[Dataset entries]
----------

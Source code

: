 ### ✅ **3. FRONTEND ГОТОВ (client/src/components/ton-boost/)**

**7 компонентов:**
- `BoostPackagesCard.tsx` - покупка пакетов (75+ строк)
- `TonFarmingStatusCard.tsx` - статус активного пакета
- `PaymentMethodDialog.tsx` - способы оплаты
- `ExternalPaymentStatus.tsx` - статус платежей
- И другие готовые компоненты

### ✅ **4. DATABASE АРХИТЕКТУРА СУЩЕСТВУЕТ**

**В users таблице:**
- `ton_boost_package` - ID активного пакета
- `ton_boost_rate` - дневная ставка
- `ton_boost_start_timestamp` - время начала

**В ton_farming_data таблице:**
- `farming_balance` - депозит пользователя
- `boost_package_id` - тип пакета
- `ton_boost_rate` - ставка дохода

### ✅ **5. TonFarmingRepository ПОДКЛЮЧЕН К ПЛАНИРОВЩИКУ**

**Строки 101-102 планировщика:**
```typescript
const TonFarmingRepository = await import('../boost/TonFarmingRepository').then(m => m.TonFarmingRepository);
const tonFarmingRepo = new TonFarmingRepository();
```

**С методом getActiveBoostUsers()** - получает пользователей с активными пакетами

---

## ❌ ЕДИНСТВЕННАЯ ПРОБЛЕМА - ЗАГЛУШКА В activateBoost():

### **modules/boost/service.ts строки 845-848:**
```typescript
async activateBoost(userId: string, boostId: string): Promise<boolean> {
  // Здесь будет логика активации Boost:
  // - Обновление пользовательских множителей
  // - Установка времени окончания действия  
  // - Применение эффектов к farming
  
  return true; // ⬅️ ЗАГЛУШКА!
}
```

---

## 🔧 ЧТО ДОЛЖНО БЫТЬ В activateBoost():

----------

REQUIRED WORK: Copy whichever lines of the records above contain the word "activateBoost".

COMPLETED EXERCISE:
## ❌ ЕДИНСТВЕННАЯ ПРОБЛЕМА - ЗАГЛУШКА В activateBoost():
async activateBoost(userId: string, boostId: string): Promise<boolean> {
## 🔧 ЧТО ДОЛЖНО БЫТЬ В activateBoost():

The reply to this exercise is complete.